### RECORDS FOR PROCESSING
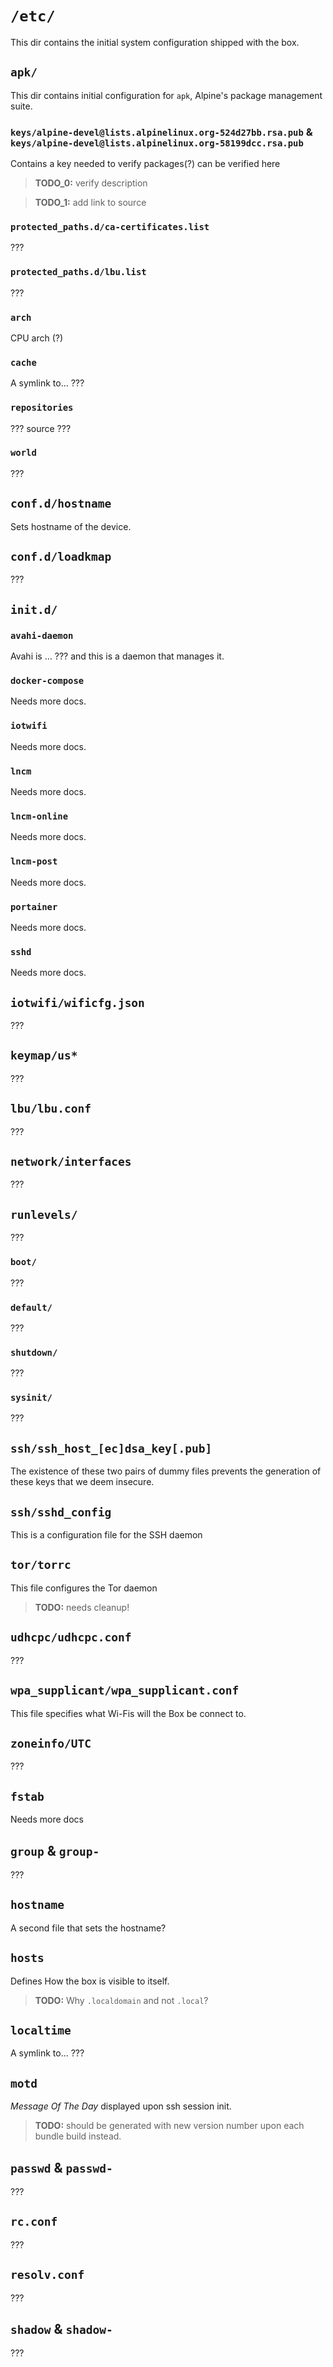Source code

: # `/etc/`

This dir contains the initial system configuration shipped with the box.

## `apk/`

This dir contains initial configuration for `apk`, Alpine's package management suite.

### `keys/alpine-devel@lists.alpinelinux.org-524d27bb.rsa.pub` & `keys/alpine-devel@lists.alpinelinux.org-58199dcc.rsa.pub`

Contains a key needed to verify packages(?) can be verified here

> **TODO_0:** verify description

> **TODO_1:** add link to source


### `protected_paths.d/ca-certificates.list`

???


### `protected_paths.d/lbu.list`

???


### `arch`

CPU arch (?)


### `cache`

A symlink to… ???


### `repositories`

??? source ???


### `world`

???


## `conf.d/hostname`

Sets hostname of the device.


## `conf.d/loadkmap` 

???


## `init.d/`

### `avahi-daemon`

Avahi is … ??? and this is a daemon that manages it. 


### `docker-compose`

Needs more docs.


### `iotwifi`

Needs more docs.


### `lncm`

Needs more docs.


### `lncm-online`

Needs more docs.


### `lncm-post`

Needs more docs.


### `portainer`

Needs more docs.


### `sshd`

Needs more docs.


## `iotwifi/wificfg.json` 

???


## `keymap/us*`

???


## `lbu/lbu.conf`

???


## `network/interfaces`

???


## `runlevels/`

???


### `boot/`

???


### `default/`

???


### `shutdown/`

???


### `sysinit/`

???


## `ssh/ssh_host_[ec]dsa_key[.pub]`

The existence of these two pairs of dummy files prevents the generation of these keys that we deem insecure.


## `ssh/sshd_config`

This is a configuration file for the SSH daemon


## `tor/torrc`

This file configures the Tor daemon

> **TODO:** needs cleanup!


## `udhcpc/udhcpc.conf`

???


## `wpa_supplicant/wpa_supplicant.conf`

This file specifies what Wi-Fis will the Box be connect to.


## `zoneinfo/UTC`

???


## `fstab`

Needs more docs


## `group` & `group-`

???


## `hostname`

A second file that sets the hostname?


## `hosts`

Defines How the box is visible to itself.

> **TODO:** Why `.localdomain` and not `.local`?


## `localtime`

A symlink to… ???


## `motd`

_Message Of The Day_ displayed upon ssh session init.

> **TODO:** should be generated with new version number upon each bundle build instead.


## `passwd` & `passwd-`

??? 


## `rc.conf`

???

 
## `resolv.conf`

???


## `shadow` & `shadow-`

???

### WHAT THE EXERCISE ASKS
Could you restate each record word for word, keeping the pictures out?

### OUTPUT FOR THIS EXERCISE
Source code

: # `/etc/`

This dir contains the initial system configuration shipped with the box.

## `apk/`

This dir contains initial configuration for `apk`, Alpine's package management suite.

### `keys/alpine-devel@lists.alpinelinux.org-524d27bb.rsa.pub` & `keys/alpine-devel@lists.alpinelinux.org-58199dcc.rsa.pub`

Contains a key needed to verify packages(?) can be verified here

> **TODO_0:** verify description

> **TODO_1:** add link to source


### `protected_paths.d/ca-certificates.list`

???


### `protected_paths.d/lbu.list`

???


### `arch`

CPU arch (?)


### `cache`

A symlink to… ???


### `repositories`

??? source ???


### `world`

???


## `conf.d/hostname`

Sets hostname of the device.


## `conf.d/loadkmap` 

???


## `init.d/`

### `avahi-daemon`

Avahi is … ??? and this is a daemon that manages it. 


### `docker-compose`

Needs more docs.


### `iotwifi`

Needs more docs.


### `lncm`

Needs more docs.


### `lncm-online`

Needs more docs.


### `lncm-post`

Needs more docs.


### `portainer`

Needs more docs.


### `sshd`

Needs more docs.


## `iotwifi/wificfg.json` 

???


## `keymap/us*`

???


## `lbu/lbu.conf`

???


## `network/interfaces`

???


## `runlevels/`

???


### `boot/`

???


### `default/`

???


### `shutdown/`

???


### `sysinit/`

???


## `ssh/ssh_host_[ec]dsa_key[.pub]`

The existence of these two pairs of dummy files prevents the generation of these keys that we deem insecure.


## `ssh/sshd_config`

This is a configuration file for the SSH daemon


## `tor/torrc`

This file configures the Tor daemon

> **TODO:** needs cleanup!


## `udhcpc/udhcpc.conf`

???


## `wpa_supplicant/wpa_supplicant.conf`

This file specifies what Wi-Fis will the Box be connect to.


## `zoneinfo/UTC`

???


## `fstab`

Needs more docs


## `group` & `group-`

???


## `hostname`

A second file that sets the hostname?


## `hosts`

Defines How the box is visible to itself.

> **TODO:** Why `.localdomain` and not `.local`?


## `localtime`

A symlink to… ???


## `motd`

_Message Of The Day_ displayed upon ssh session init.

> **TODO:** should be generated with new version number upon each bundle build instead.


## `passwd` & `passwd-`

??? 


## `rc.conf`

???

 
## `resolv.conf`

???


## `shadow` & `shadow-`

???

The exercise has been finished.